_What the task requires_: Copy out each line of the material below that holds the string "Items".

::::

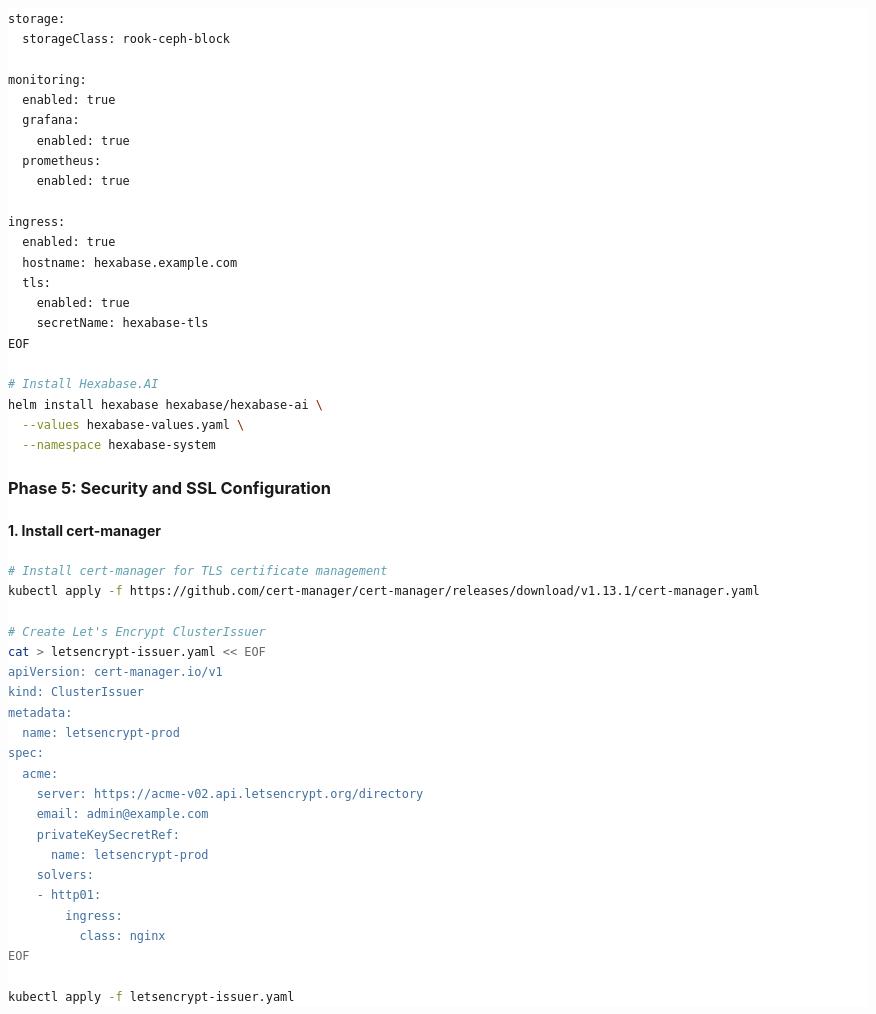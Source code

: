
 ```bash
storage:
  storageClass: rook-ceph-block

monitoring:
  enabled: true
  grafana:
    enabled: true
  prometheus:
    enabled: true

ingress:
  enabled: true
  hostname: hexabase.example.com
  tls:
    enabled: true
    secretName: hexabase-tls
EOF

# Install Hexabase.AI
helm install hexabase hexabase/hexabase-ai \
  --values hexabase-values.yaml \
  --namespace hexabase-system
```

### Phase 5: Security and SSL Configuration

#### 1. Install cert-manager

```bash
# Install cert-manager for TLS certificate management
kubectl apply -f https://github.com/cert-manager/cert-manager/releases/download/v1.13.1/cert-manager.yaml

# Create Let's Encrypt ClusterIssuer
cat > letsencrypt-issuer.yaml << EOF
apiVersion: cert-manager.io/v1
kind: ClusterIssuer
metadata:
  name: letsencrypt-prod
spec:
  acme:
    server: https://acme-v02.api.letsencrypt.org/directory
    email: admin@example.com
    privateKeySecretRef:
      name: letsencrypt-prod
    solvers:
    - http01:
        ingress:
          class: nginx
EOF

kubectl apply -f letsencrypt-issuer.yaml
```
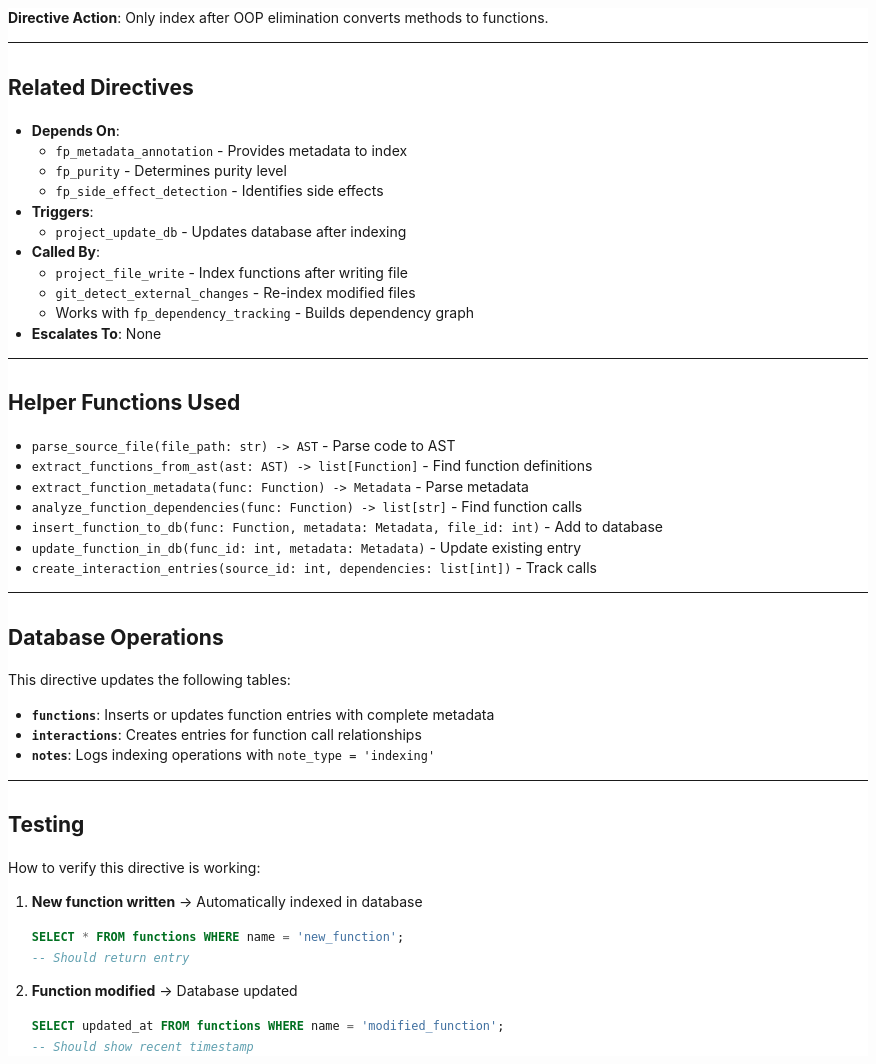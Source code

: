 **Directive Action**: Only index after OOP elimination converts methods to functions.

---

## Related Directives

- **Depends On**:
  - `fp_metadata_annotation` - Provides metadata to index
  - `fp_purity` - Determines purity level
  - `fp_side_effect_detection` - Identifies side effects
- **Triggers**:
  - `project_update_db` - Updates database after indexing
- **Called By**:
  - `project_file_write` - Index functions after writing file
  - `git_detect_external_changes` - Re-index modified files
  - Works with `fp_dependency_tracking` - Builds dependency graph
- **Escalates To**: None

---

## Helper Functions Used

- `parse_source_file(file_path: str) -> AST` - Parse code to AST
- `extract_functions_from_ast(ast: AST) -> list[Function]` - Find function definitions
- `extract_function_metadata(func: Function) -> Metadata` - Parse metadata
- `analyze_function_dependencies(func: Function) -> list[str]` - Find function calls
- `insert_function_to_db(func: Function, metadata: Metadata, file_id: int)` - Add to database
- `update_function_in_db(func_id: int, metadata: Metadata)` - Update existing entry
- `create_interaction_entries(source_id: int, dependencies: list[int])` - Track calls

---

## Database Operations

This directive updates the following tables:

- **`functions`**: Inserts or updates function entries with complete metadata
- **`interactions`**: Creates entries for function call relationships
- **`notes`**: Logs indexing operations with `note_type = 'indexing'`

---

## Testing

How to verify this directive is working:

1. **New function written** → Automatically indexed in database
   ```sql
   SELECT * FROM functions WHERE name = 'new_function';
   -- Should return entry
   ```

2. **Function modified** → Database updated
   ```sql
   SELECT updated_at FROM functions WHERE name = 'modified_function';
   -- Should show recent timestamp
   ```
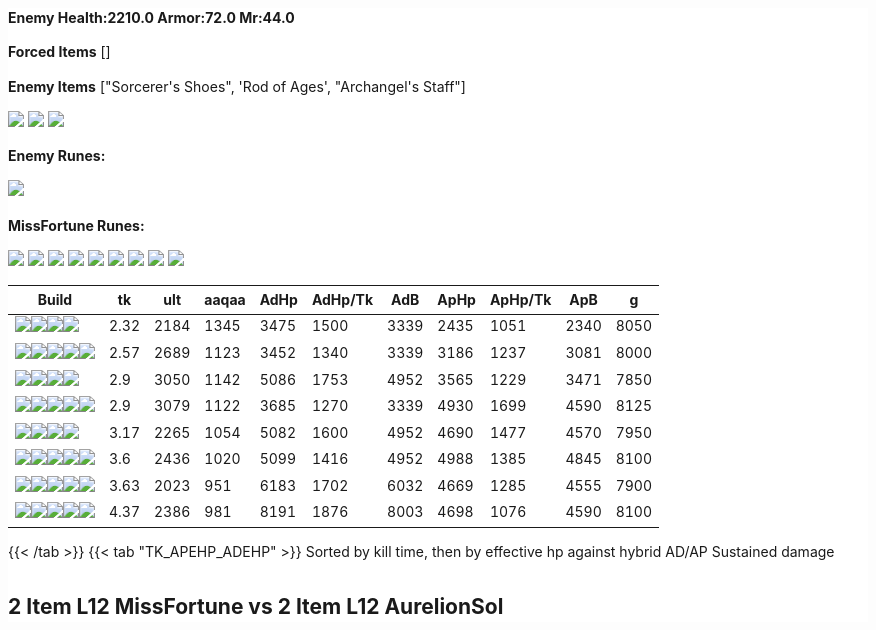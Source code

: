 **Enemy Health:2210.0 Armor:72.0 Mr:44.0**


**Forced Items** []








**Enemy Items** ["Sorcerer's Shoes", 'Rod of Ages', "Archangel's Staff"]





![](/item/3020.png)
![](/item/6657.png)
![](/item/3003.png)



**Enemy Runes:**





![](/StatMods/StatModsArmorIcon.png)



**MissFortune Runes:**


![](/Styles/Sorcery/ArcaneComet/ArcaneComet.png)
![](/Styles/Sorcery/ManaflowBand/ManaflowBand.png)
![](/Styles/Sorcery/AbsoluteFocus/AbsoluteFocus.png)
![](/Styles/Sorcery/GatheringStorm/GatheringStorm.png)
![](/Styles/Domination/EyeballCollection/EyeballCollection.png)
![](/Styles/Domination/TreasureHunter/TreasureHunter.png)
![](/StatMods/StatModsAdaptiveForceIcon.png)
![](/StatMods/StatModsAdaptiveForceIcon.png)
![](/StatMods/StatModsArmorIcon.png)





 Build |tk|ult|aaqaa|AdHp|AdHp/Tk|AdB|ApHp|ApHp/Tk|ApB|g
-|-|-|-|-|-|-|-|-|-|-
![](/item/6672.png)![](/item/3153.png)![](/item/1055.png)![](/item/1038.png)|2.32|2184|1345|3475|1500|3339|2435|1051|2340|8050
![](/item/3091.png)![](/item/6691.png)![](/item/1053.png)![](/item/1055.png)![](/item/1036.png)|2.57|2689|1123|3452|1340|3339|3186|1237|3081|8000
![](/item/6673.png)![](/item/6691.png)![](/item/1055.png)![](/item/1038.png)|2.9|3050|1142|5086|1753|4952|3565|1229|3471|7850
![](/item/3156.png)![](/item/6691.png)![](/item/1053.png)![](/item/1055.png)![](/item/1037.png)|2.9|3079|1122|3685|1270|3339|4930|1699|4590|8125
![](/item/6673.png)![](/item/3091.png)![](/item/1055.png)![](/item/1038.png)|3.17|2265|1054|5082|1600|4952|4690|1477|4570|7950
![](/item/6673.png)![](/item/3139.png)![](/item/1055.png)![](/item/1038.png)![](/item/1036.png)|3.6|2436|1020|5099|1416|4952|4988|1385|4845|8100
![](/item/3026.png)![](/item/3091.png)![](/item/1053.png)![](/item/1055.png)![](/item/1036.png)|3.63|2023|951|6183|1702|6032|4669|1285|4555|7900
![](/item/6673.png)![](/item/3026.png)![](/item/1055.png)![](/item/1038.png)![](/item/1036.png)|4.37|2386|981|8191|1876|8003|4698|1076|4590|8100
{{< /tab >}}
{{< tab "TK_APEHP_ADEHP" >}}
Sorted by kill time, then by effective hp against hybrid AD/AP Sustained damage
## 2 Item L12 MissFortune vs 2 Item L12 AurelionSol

::::

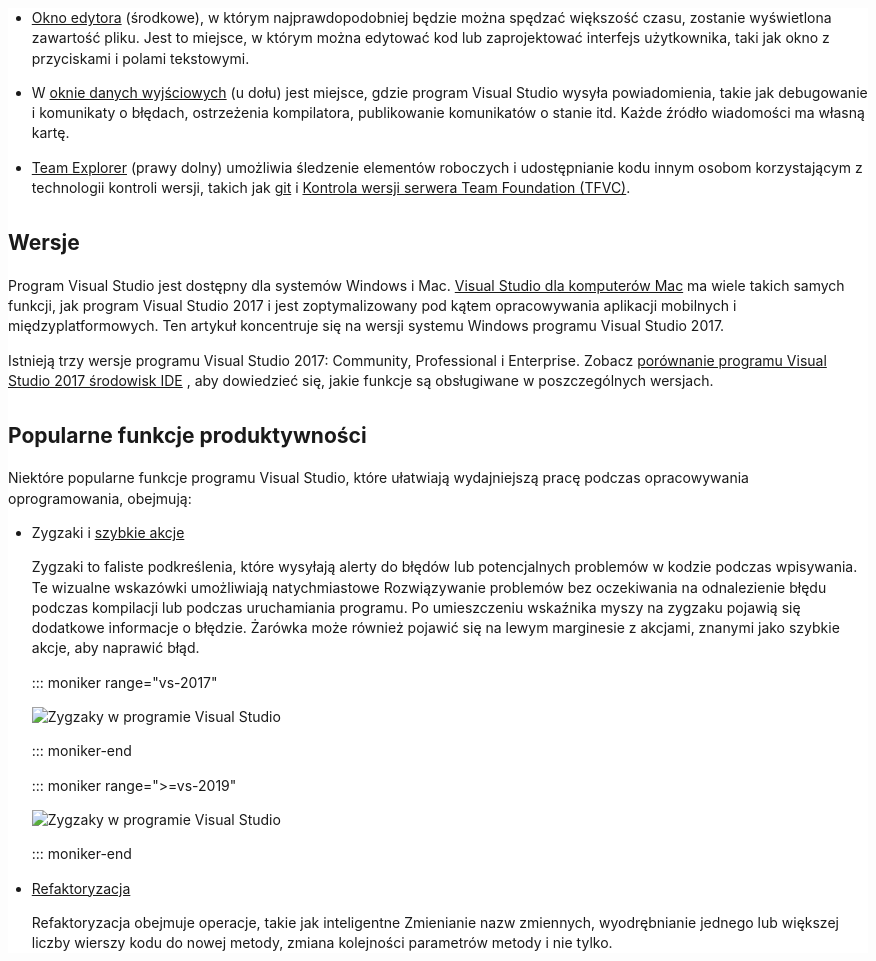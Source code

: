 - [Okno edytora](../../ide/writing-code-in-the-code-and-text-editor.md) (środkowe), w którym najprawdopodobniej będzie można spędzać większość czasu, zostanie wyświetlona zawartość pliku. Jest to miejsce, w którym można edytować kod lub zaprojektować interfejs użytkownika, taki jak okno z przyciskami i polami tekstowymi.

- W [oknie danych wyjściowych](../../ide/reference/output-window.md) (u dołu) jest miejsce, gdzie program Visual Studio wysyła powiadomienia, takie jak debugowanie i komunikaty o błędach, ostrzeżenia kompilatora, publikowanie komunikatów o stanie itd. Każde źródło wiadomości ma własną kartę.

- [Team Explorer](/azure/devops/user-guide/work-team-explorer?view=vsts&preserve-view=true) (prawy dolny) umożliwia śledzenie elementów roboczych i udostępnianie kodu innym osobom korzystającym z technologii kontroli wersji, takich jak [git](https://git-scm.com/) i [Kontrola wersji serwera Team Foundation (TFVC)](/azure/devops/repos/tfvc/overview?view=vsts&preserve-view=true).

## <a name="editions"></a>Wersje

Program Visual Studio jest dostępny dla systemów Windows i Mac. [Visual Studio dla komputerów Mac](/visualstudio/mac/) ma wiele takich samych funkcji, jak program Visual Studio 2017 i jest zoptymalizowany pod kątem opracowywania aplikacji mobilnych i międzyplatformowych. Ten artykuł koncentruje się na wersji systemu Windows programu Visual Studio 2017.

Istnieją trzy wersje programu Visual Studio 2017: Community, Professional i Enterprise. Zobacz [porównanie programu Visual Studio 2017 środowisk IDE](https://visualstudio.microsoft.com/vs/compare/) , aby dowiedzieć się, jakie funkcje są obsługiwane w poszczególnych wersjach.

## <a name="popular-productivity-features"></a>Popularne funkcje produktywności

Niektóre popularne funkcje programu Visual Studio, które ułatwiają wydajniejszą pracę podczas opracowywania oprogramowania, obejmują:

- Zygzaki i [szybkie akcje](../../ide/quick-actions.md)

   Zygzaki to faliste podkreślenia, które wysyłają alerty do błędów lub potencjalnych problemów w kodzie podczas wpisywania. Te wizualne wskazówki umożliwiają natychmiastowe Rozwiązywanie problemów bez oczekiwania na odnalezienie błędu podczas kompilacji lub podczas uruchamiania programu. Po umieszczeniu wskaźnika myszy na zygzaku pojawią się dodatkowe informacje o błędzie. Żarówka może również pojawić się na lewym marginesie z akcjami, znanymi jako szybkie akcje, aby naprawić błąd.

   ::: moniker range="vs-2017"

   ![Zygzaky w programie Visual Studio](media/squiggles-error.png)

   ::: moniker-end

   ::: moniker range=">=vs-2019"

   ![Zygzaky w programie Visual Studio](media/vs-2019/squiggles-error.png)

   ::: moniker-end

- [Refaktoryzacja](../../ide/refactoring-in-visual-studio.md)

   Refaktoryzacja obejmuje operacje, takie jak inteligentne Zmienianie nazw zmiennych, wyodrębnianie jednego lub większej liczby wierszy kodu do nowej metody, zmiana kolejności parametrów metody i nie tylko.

::::

_Response area_:
**Forced Items** []
**Enemy Items** ["Sorcerer's Shoes", 'Rod of Ages', "Archangel's Staff"]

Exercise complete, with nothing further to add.